* PROMPT
From the entries that follow, copy each line containing the word "textbf".

* DATA TO EXAMINE

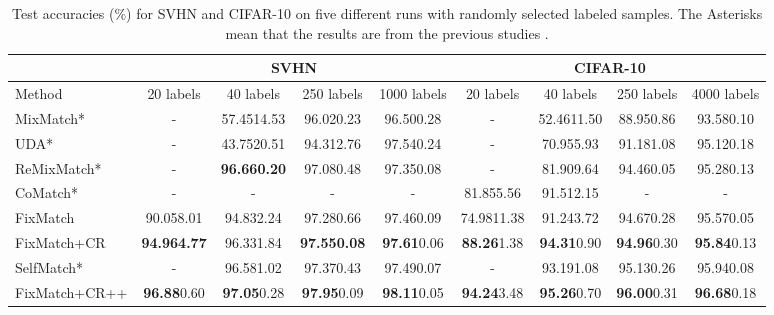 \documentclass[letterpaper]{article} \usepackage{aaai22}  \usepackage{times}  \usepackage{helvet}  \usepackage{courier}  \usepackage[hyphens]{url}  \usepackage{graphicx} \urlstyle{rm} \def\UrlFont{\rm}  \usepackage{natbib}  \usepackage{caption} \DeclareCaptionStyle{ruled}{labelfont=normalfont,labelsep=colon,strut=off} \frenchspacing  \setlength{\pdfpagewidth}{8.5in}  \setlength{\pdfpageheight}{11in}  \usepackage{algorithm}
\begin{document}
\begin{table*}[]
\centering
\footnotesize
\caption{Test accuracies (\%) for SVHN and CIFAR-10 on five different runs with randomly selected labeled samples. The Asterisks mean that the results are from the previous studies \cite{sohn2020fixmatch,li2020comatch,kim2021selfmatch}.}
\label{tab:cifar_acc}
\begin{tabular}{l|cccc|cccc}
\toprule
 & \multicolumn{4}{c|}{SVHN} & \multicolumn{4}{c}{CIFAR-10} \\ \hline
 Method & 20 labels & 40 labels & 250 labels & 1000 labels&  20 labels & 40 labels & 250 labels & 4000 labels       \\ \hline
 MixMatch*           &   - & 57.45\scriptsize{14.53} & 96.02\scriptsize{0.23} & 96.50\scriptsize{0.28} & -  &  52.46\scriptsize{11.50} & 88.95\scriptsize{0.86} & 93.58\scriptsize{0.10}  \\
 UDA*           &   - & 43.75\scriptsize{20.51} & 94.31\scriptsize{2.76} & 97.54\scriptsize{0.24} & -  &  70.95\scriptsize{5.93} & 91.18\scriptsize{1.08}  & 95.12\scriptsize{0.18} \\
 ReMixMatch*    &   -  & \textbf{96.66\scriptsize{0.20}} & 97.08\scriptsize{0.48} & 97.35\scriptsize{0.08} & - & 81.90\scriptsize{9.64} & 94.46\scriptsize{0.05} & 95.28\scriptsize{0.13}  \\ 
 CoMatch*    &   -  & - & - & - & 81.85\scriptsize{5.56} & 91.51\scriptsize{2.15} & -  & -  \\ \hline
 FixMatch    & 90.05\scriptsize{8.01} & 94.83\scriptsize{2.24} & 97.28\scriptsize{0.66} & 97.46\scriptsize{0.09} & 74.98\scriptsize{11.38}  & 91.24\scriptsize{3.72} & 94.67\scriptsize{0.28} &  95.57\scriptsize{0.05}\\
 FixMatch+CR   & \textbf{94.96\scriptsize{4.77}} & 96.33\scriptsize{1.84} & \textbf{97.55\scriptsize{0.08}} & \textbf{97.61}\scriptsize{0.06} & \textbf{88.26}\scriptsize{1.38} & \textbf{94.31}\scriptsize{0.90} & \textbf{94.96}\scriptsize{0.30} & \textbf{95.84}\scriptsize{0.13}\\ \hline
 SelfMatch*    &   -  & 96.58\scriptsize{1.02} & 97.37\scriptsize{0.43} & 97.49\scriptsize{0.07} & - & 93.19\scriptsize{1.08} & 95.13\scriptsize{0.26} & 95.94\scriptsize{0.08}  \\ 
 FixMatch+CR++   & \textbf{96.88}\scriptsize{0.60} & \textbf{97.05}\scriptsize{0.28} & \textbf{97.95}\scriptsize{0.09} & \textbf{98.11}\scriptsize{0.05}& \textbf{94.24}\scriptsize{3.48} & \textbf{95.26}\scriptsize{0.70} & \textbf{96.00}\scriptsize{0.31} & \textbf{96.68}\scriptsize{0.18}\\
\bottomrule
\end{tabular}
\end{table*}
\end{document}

* PROBLEM SOLUTION
 ReMixMatch*    &   -  & \textbf{96.66\scriptsize{0.20}} & 97.08\scriptsize{0.48} & 97.35\scriptsize{0.08} & - & 81.90\scriptsize{9.64} & 94.46\scriptsize{0.05} & 95.28\scriptsize{0.13}  \\ 
 FixMatch+CR   & \textbf{94.96\scriptsize{4.77}} & 96.33\scriptsize{1.84} & \textbf{97.55\scriptsize{0.08}} & \textbf{97.61}\scriptsize{0.06} & \textbf{88.26}\scriptsize{1.38} & \textbf{94.31}\scriptsize{0.90} & \textbf{94.96}\scriptsize{0.30} & \textbf{95.84}\scriptsize{0.13}\\ \hline
 FixMatch+CR++   & \textbf{96.88}\scriptsize{0.60} & \textbf{97.05}\scriptsize{0.28} & \textbf{97.95}\scriptsize{0.09} & \textbf{98.11}\scriptsize{0.05}& \textbf{94.24}\scriptsize{3.48} & \textbf{95.26}\scriptsize{0.70} & \textbf{96.00}\scriptsize{0.31} & \textbf{96.68}\scriptsize{0.18}\\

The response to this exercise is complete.